Two stories were published in Together Alone, poems and other stories for the Anti-Cancer Council’s Daffodil Day, Text Publishing, 1998. One was about John, from his point of view. The Daffodil Day arts awards have become a fixture each year giving a voice to those who have been touched by cancer, either personally, or through knowing someone travelling that road. I’ve been fortunate to win several of their awards for poetry and short stories over the years –– a sad reflection in one way that I’ve witnessed so many people struggle with ill health, but also uplifting because I’ve seen people survive and get on with their lives.

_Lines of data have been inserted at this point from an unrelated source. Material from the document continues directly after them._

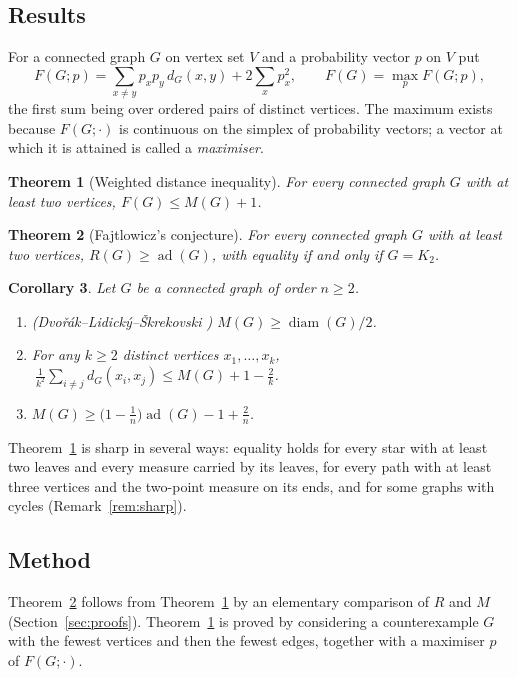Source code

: \documentclass[11pt,a4paper]{article}
\newtheorem{theorem}{Theorem}[section]
\newtheorem{corollary}[theorem]{Corollary}
\theoremstyle{definition}
\theoremstyle{remark}
\numberwithin{equation}{section}
\newcommand{\ad}{\operatorname{ad}}
\newcommand{\diam}{\operatorname{diam}}
\begin{document}
\subsection{Results}
For a connected graph $G$ on vertex set $V$ and a probability vector $p$ on $V$
put
\begin{equation}\label{eq:F}
 F(G;p)=\sum_{x\ne y}p_xp_y\,d_G(x,y)+2\sum_{x}p_x^2,\qquad F(G)=\max_pF(G;p),
\end{equation}
the first sum being over ordered pairs of distinct vertices. The maximum exists
because $F(G;\cdot)$ is continuous on the simplex of probability vectors; a vector
at which it is attained is called a \emph{maximiser}.

\begin{theorem}[Weighted distance inequality]\label{thm:W}
For every connected graph $G$ with at least two vertices, $F(G)\le M(G)+1$.
\end{theorem}

\begin{theorem}[Fajtlowicz's conjecture]\label{thm:F}
For every connected graph $G$ with at least two vertices, $R(G)\ge\ad(G)$, with
equality if and only if $G=K_2$.
\end{theorem}

\begin{corollary}\label{cor:main}
Let $G$ be a connected graph of order $n\ge2$.
\begin{enumerate}[label=(\alph*)]
\item {\rm (Dvo\v{r}\'ak--Lidick\'y--\v{S}krekovski \cite{DLS})} $M(G)\ge\diam(G)/2$.
\item For any $k\ge2$ distinct vertices $x_1,\dots,x_k$,
$\ \frac1{k^2}\sum_{i\ne j}d_G(x_i,x_j)\le M(G)+1-\frac2k$.
\item $M(G)\ge\bigl(1-\frac1n\bigr)\ad(G)-1+\frac2n$.
\end{enumerate}
\end{corollary}

Theorem~\ref{thm:W} is sharp in several ways: equality holds for every star with
at least two leaves and every measure carried by its leaves, for every path with at
least three vertices and the two-point measure on its ends, and for some graphs
with cycles (Remark~\ref{rem:sharp}).

\subsection{Method}
Theorem~\ref{thm:F} follows from Theorem~\ref{thm:W} by an elementary comparison of
$R$ and $M$ (Section~\ref{sec:proofs}). Theorem~\ref{thm:W} is proved by considering a
counterexample $G$ with the fewest vertices and then the fewest edges, together
with a maximiser $p$ of $F(G;\cdot)$.
\end{document}
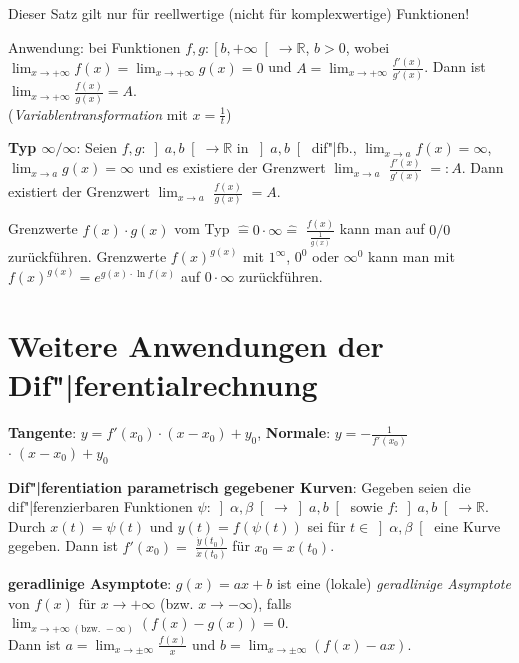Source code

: Dieser Satz gilt nur für reellwertige (nicht für komplexwertige) Funktionen!

Anwendung: bei Funktionen
$f, g: \left[b,+\infty\right[ \rightarrow \mathbb{R}$, $b > 0$,
wobei \\
$\lim_{x \to +\infty} f(x) = \lim_{x \to +\infty} g(x) = 0$ und
$A = \lim_{x \to +\infty} \frac{f'(x)}{g'(x)}$.
Dann ist $\lim_{x \to +\infty} \frac{f(x)}{g(x)} = A$. \\
(\emph{Variablentransformation} mit $x = \frac{1}{t}$)

\linie

\textbf{Typ $\infty/\infty$}:
Seien $f, g: \left]a,b\right[ \rightarrow \mathbb{R}$ in $\left]a,b\right[$
dif"|fb., $\lim_{x \to a} f(x) = \infty$, $\lim_{x \to a} g(x) = \infty$
und es existiere der Grenzwert $\lim_{x \to a}$%
{\large $\frac{f'(x)}{g'(x)}$} $=: A$. \qquad
Dann existiert der Grenzwert $\lim_{x \to a}$%
{\large $\frac{f(x)}{g(x)}$} $= A$.

Grenzwerte $f(x) \cdot g(x)$ vom Typ $\mathrel{\widehat{=}} 0 \cdot \infty
\mathrel{\widehat{=}}$ {\large $\frac{f(x)}{\frac{1}{g(x)}}$} kann man auf
$0/0$ zurückführen.
Grenzwerte $f(x)^{g(x)}$ mit $1^\infty$, $0^0$ oder $\infty^0$ kann man
mit $f(x)^{g(x)} = e^{g(x) \cdot \ln f(x)}$ auf $0 \cdot \infty$ zurückführen.

\section{%
    Weitere Anwendungen der Dif"|ferentialrechnung%
}

\textbf{Tangente}: $y = f'(x_0) \cdot (x - x_0) + y_0$, \qquad
\textbf{Normale}: $y = -${\large $\frac{1}{f'(x_0)}$} $\cdot\; (x - x_0) + y_0$

\textbf{Dif"|ferentiation parametrisch gegebener Kurven}:
Gegeben seien die dif"|ferenzierbaren Funktionen
$\psi: \left]\alpha,\beta\right[ \rightarrow \left]a,b\right[$ sowie
$f: \left]a,b\right[ \rightarrow \mathbb{R}$.
Durch $x(t) = \psi(t)$ und $y(t) = f(\psi(t))$ sei für
$t \in \left]\alpha, \beta\right[$ eine Kurve gegeben.
Dann ist $f'(x_0) =$ {\large $\frac{\dot{y}(t_0)}{\dot{x}(t_0)}$}
für $x_0 = x(t_0)$.

\textbf{geradlinige Asymptote}:
$g(x) = ax + b$ ist eine (lokale) \emph{geradlinige Asymptote} von $f(x)$ für
$x \to +\infty$ (bzw. $x \to -\infty$), falls
$\lim_{x \to +\infty\; (\text{bzw. }-\infty)} (f(x) - g(x)) = 0$. \\
Dann ist $a = \lim_{x \to \pm\infty} \frac{f(x)}{x}$ und
$b = \lim_{x \to \pm\infty} (f(x) - ax)$.

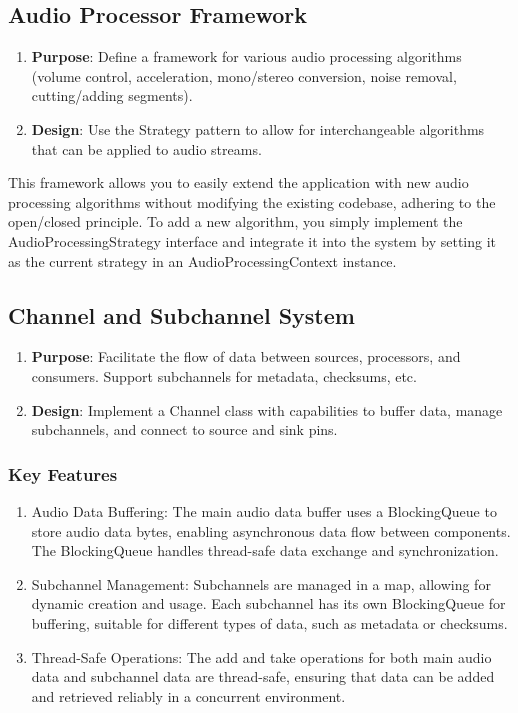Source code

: \documentclass[a4paper,12pt]{article}
\begin{document}
\subsection{Audio Processor Framework}
\begin{enumerate}
  \item \textbf{Purpose}: Define a framework for various audio processing algorithms (volume control, acceleration, mono/stereo conversion, noise removal, cutting/adding segments).
  \item \textbf{Design}: Use the Strategy pattern to allow for interchangeable algorithms that can be applied to audio streams.
\end{enumerate}

This framework allows you to easily extend the application with new audio processing algorithms
without modifying the existing codebase, adhering to the open/closed principle.
To add a new algorithm, you simply implement the AudioProcessingStrategy interface and
integrate it into the system by setting it as the current strategy in an AudioProcessingContext instance.

\subsection{Channel and Subchannel System}
\begin{enumerate}
  \item \textbf{Purpose}: Facilitate the flow of data between sources, processors, and consumers. Support subchannels for metadata, checksums, etc.
  \item \textbf{Design}: Implement a Channel class with capabilities to buffer data, manage subchannels, and connect to source and sink pins.
\end{enumerate}

\subsubsection*{Key Features}
\begin{enumerate}
  \item Audio Data Buffering: The main audio data buffer uses a BlockingQueue to store audio data bytes, enabling asynchronous data flow between components. The BlockingQueue handles thread-safe data exchange and synchronization.
  \item Subchannel Management: Subchannels are managed in a map, allowing for dynamic creation and usage. Each subchannel has its own BlockingQueue for buffering, suitable for different types of data, such as metadata or checksums.
  \item Thread-Safe Operations: The add and take operations for both main audio data and subchannel data are thread-safe, ensuring that data can be added and retrieved reliably in a concurrent environment.
\end{enumerate}
\end{document}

A poem I wrote about Dad was published in Memory Weaving, An Anthology of Dementia Journeys, Poetica Christi Press, 2014. This anthology developed from Manningham Council awarding a Community Development Grant to Wordsmiths, the local poetry group, to explore the issue of ageing, and families touched by dementia. After a series of workshops they sought contributions from the wider community and my poem, and the poem of one of my students were chosen to be included. What an amazing project, weaving the threads and experiences of so many lives to remind us that being human is not just a list of achievements or solely defined by what you do, but a journey creating memories of loss and love and individual histories deserving of being recorded.